By the 19th century, however, Austria ruled all of Hungary, and the Ottoman Empire had become the "Sick man of Europe". Immediately after the Congress of Vienna Austria had gained new territory and influence and a sound hold over Hungary. The failed revolutions of 1848 gave the Hapsburgs a chance to crack down on rights all over.
However, these same revolutions revealed cracks in Austria's ability to hold its polyglot empire together -- German-speaking Austrians were only 5 million out of an empire of 30 million.
It was in this atmosphere in 1866 that Prussian chancellor Otto von Bismarck decided to lead his country in an exercise in empire building, by goading the Austrian Empire into war. The whole goal of the Austro-Prussian War was to bind the smaller German states militarily with Prussia.
Prussia and its allies defeated the Austrians in a short, humiliating war with only one real battle. This war rendered the Hapsburgs unable to hold onto all of their territory -- a recenly-reunified Italy seized Venetia and Istria. What was worse (from the Emperor's perspective at least), the Empire's numerous Slavic peoples, and even the Hungarians, were agitating for more rights.
Rather than let his empire fly apart, the Emperor decided to cut its largest ethnic group in on the political pie. A new constitution, approved in December 1867, raised Hungary to the same political status as Austria.

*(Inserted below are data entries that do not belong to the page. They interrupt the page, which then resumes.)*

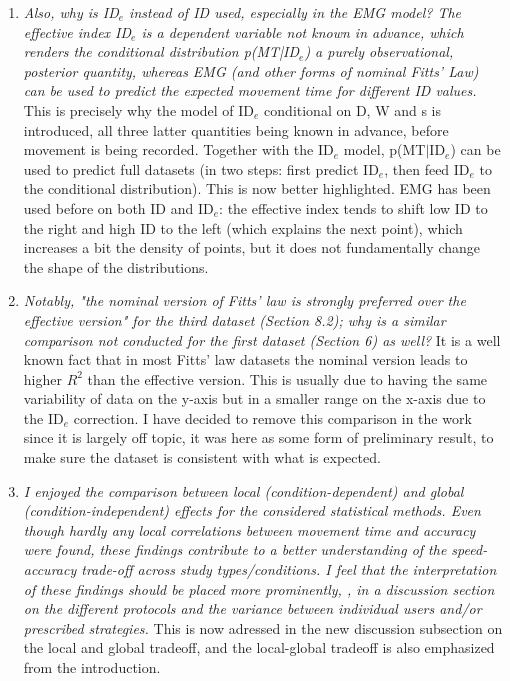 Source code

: \documentclass{article}
\begin{document}
\begin{enumerate}
    
    
    
    \item \textit{Also, why is ID$_e$ instead of ID used, especially in the EMG model? The effective index ID$_e$ is a dependent variable not known in advance, which renders the conditional distribution p(MT|ID$_e$) a purely observational, posterior quantity, whereas EMG (and other forms of nominal Fitts' Law) can be used to predict the expected movement time for different ID values. } This is precisely why the model of ID$_e$ conditional on D, W and s is introduced, all three latter quantities being known in advance, before movement is being recorded. Together with the ID$_e$ model, p(MT$\mid$ID$_e$) can be used to predict full datasets (in two steps: first predict ID$_e$, then feed ID$_e$ to the conditional distribution). This is now better highlighted.    
    EMG has been used before on both ID and ID$_e$: the effective index tends to shift low ID to the right and high ID to the left (which explains the next point), which increases a bit the density of points, but it does not fundamentally change the shape of the distributions. 
    \item \textit{Notably, "the nominal version of Fitts' law is strongly preferred over the effective version" for the third dataset (Section 8.2); why is a similar comparison not conducted for the first dataset (Section 6) as well?} It is a well known fact that in most Fitts' law datasets the nominal version leads to higher $R^2$ than the effective version. This is usually due to having the same variability of data on the y-axis but in a smaller range on the x-axis due to the ID$_e$ correction. I have decided to remove this comparison in the work since it is largely off topic, it was here as some form of preliminary result, to make sure the dataset is consistent with what is expected.
    \item \textit{I enjoyed the comparison between local (condition-dependent) and global (condition-independent) effects for the considered statistical methods. Even though hardly any local correlations between movement time and accuracy were found, these findings contribute to a better understanding of the speed-accuracy trade-off across study types/conditions. I feel that the interpretation of these findings should be placed more prominently, \eg, in a discussion section on the different protocols and the variance between individual users and/or prescribed strategies.} This is now adressed in the new discussion subsection on the local and global tradeoff, and the local-global tradeoff is also emphasized from the introduction.

\end{enumerate}
\end{document}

Formally, Hungary was raised to a Kingdom and the Hungarian parliament could pass laws only the Emperor could veto.
Although the constitution guaranteed equal rights for all its citizens on paper, it really didn't work that way. For instance, the right to vote was still tied to property. Not only that, it thwarted the national ambitions of the Czechs, Slovaks, Poles, Slovenes, and Croats under Hapsburg rule. The Emperor only made matters worse by annexing Bosnia-Herzegovina and making an enemy of Serbia which had wanted the territory for itself.
So, on the eve of World War I, the Dual Monarchy was almost as sick as the "sick man", Turkey, itself. Indeed, the poor performance of the Austrian army on the Eastern Front caused an allied German general to exclaim "We have shackled ourselves to a corpse!" Things were so bad that Germany had to take over the Austrian army to keep it from losing Bosnia-Herzegovina to Serbia.
After the end of the war, there was no question but that this golem of a state had to go. Czechoslovakia and Hungary were carved entirely out of Austria-Hungary, South Tyrol was given to Italy, Galicia was given back to Poland, Transylvania was given to Romania, and Dalmatia, Croatia, Bosnia-Herzegovnia and Slovenia were merged with Serbia and Montenegro to form the Kingdom of Yugoslavia.